Toutes les tentatives de réconciliation ou de normalisation sont-elles vouées à l’échec ?
Cette politique antiaméricaine et anti-israélienne reste au cœur de la République islamique du guide spirituel Ali Khamenei. La remettre en cause, c’est contester le pouvoir. Le principe de la supériorité du religieux sur le politique est entretenu par ceux qui dirigent l’Iran. Ils tiennent les secteurs clés du pouvoir (justice, sécurité) et pour ces radicaux, la destruction de l’État d’Israël et la haine des États-Unis sont des marqueurs idéologiques.
Pourtant, les accords de 2015 semblaient ouvrir une nouvelle voie…
On pouvait effectivement croire que c’était le début de quelque chose. On n’a pas conscience de la portée du geste du président modéré Hassan Rohani [en fonction depuis 2013, ndlr]. Il prend un risque énorme contre l’avis des religieux et des plus radicaux. Il n’a aucune confiance dans les Américains, mais il sait qu’il n’a pas le choix et que cet accord dépasse la question du nucléaire. Il y va de la réintégration de l’Iran dans le système international et de la fin de sanctions économiques qui asphyxient le pays.
Quelles sont les conséquences du mandat de Trump dans les relations avec l’Iran ?

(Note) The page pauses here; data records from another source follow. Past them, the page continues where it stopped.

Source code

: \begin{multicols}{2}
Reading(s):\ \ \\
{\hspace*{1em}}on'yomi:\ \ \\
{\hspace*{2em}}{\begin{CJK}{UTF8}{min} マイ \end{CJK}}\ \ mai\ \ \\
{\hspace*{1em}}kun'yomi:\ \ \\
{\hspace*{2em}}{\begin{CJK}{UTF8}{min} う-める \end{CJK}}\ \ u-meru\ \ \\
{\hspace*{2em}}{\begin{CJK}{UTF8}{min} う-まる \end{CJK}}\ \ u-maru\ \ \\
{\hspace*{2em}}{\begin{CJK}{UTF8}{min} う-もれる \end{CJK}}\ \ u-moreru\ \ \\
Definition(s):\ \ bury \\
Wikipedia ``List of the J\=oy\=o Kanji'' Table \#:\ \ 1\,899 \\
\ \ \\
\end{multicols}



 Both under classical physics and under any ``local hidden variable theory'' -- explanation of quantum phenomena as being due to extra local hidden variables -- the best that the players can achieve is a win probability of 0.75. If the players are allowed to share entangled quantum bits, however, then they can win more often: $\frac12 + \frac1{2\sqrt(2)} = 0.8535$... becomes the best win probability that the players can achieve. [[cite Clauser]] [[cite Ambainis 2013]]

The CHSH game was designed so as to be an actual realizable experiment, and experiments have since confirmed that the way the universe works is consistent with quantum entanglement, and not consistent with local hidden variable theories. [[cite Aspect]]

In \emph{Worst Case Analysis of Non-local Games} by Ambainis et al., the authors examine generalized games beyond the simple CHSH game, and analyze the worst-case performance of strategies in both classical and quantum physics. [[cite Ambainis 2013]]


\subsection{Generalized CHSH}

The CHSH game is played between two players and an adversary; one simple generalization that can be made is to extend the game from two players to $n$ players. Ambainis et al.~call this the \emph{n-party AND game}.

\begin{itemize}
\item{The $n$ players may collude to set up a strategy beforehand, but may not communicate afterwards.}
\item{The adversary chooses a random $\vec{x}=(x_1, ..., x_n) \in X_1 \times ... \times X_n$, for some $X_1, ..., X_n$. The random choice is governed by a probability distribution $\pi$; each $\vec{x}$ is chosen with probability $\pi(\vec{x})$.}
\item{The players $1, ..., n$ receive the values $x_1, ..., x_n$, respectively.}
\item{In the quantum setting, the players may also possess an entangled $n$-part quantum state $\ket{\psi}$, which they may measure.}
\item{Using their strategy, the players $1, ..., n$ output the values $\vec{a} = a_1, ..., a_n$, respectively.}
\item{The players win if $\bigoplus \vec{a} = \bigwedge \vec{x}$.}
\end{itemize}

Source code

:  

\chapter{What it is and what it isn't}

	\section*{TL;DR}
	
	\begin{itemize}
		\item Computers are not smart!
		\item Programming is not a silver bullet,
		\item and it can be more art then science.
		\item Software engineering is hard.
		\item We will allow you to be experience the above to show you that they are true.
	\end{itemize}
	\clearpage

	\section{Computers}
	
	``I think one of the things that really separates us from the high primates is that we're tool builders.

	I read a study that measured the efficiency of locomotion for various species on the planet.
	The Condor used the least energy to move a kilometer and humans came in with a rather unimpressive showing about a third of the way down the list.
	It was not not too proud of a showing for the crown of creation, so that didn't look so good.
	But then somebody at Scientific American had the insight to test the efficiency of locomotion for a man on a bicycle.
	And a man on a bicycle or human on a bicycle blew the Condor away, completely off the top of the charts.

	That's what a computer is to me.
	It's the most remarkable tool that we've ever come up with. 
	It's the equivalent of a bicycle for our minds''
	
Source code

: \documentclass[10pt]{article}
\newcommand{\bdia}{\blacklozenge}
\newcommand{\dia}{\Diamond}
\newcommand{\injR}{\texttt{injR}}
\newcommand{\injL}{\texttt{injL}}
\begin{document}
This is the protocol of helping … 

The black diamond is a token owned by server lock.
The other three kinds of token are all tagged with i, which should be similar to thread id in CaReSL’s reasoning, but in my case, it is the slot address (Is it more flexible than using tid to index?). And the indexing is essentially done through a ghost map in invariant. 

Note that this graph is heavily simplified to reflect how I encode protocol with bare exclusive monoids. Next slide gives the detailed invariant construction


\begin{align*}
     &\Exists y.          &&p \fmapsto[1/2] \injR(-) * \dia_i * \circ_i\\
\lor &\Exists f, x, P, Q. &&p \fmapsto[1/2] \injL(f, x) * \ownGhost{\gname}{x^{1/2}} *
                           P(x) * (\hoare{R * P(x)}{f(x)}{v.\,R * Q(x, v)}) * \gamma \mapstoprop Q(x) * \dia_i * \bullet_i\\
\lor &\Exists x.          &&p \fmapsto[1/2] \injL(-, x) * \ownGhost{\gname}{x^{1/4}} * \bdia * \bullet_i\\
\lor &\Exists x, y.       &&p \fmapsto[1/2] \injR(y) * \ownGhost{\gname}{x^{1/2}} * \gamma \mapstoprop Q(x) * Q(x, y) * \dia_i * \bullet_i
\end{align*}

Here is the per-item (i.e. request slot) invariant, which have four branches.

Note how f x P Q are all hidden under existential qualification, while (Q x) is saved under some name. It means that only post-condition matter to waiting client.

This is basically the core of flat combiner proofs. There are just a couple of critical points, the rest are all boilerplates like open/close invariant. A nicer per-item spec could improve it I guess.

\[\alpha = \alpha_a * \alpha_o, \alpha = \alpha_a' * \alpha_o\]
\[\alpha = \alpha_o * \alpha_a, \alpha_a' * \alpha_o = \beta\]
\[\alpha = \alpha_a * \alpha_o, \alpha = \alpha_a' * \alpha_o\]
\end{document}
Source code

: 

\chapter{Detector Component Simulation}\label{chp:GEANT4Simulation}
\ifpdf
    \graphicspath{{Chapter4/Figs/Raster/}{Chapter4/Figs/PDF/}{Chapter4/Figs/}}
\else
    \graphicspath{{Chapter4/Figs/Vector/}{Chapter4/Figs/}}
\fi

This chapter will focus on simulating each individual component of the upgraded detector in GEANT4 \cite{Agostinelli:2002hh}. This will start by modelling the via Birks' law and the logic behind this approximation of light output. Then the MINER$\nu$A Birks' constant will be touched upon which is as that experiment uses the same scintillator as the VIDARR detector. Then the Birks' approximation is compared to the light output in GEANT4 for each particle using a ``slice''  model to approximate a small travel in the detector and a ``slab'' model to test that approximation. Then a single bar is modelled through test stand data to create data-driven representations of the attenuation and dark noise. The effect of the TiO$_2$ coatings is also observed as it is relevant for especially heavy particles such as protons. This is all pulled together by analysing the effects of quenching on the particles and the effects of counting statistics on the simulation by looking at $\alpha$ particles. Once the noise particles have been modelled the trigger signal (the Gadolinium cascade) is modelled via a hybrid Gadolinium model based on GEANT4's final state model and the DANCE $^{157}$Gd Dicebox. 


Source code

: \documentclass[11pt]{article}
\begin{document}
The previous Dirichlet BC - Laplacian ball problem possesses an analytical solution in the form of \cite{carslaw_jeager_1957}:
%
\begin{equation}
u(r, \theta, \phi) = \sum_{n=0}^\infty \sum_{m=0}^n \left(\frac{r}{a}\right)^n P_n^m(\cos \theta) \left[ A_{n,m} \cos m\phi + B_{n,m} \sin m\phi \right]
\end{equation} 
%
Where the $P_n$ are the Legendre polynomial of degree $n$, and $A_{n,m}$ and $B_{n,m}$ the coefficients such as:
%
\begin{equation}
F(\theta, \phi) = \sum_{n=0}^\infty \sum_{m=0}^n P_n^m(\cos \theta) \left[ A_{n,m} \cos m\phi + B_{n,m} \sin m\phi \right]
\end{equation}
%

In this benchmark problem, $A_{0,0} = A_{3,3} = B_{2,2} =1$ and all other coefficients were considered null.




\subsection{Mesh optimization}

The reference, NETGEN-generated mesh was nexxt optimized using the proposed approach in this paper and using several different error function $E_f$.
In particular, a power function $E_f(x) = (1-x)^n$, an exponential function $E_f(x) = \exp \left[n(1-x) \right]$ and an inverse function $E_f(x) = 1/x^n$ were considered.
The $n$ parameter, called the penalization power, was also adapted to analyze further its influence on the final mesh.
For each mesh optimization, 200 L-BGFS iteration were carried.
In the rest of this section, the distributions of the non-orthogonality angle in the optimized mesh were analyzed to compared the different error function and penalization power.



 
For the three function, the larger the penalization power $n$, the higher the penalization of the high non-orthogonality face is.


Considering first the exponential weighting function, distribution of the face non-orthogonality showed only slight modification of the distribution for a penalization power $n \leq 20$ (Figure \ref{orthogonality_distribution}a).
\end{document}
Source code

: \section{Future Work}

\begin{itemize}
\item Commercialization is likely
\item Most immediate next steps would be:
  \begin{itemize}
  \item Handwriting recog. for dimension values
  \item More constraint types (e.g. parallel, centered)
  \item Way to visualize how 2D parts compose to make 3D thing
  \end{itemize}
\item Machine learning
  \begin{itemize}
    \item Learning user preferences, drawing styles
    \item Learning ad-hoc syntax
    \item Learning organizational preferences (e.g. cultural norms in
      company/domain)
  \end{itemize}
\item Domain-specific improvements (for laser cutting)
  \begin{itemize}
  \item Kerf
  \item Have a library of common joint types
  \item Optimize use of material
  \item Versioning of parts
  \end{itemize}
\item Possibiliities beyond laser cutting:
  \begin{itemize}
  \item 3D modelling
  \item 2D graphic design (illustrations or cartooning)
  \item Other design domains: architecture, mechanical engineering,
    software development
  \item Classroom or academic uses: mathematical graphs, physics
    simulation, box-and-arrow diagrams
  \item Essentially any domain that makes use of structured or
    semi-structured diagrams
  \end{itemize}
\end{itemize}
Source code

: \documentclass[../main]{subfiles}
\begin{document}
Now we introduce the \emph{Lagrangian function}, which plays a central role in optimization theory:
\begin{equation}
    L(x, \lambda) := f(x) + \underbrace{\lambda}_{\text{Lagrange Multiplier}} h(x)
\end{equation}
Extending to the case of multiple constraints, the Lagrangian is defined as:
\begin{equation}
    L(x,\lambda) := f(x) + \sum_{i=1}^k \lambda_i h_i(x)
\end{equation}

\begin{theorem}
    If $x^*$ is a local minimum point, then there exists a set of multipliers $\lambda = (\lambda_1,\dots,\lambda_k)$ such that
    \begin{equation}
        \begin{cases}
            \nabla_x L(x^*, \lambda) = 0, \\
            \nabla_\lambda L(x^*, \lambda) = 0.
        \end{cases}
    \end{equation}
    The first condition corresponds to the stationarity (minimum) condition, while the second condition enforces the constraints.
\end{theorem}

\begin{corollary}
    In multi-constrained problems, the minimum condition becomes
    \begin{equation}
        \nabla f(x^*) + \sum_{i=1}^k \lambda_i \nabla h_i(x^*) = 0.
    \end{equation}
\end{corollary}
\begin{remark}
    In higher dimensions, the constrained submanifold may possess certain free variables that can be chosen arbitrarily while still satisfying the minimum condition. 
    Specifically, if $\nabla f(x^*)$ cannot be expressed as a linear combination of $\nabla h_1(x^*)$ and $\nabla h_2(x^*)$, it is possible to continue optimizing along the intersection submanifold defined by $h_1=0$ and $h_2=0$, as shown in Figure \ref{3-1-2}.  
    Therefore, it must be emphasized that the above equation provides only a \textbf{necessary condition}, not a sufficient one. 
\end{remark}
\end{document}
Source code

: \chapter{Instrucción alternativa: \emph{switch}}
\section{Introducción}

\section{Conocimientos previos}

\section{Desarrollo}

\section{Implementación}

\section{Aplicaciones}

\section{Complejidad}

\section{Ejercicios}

Il va laisser des traces. La défiance des radicaux est revenue au sommet, ils ne cessent de répéter qu’on ne peut pas faire confiance aux Américains. Les modérés sont délégitimés et considérés comme naïfs. Un message qui est passé auprès de la population, touchée de plein fouet par la crise et les sanctions économiques. Ça va compliquer l’éventualité d’une réouverture d’un accord avec la nouvelle administration américaine.
Joe Biden a pourtant annoncé vouloir renégocier l’accord…
C’est positif qu’il ait décidé de réduire les tensions. Après, il va falloir trouver un scénario acceptable pour l’Iran. Le pays, sous l’effet des sanctions, vient de subir trois années de récession et une inflation de 40 %. La situation économique et sociale est dramatique. Mais Biden a déjà soumis plusieurs conditions pour rouvrir les discussions. Il souhaite obtenir une renégociation des accords nucléaires, un traité sur la politique régionale de l’Iran et sur son programme balistique. Or, du côté iranien, les dirigeants veulent uniquement que les États-Unis reviennent dans l’accord de 2015. Il n’est pas question d’ouvrir de nouvelles négociations. Enfin, les frappes américaines du 26 février dernier contre des infrastructures utilisées par des milices pro-iraniennes en Syrie montrent que le chemin risque d’être long.
En 2019, des manifestations ont enflammé le pays. Le pouvoir iranien pourrait-il être renversé ?
Je ne crois pas en un changement brutal. Le pouvoir maîtrise toutes les forces de sécurité, et il n’hésite pas à tirer sur la foule. Par ailleurs, la classe moyenne urbaine n’est pas dans une logique révolutionnaire, elle veut un changement pacifique et démocratique. L’Iran est en train d’expérimenter une modernisation par le bas. Par exemple, le taux de fécondité par femme, qui était de six à sept avant la révolution, est tombé à deux. Dans les universités, il y a 50 % de femmes, et le régime ne peut rien y faire. Les jeunes veulent faire des études, les femmes se marient de plus en plus tard et les gens aspirent à la démocratie, à un État de droit et une ouverture sur le monde. On est aux antipodes du discours très idéologique et caricatural du pouvoir. Comment cela va se traduire politiquement ? Par un vote pour les plus modérés, à condition qu’ils sachent accompagner ce changement, se renouveler et être plus crédibles.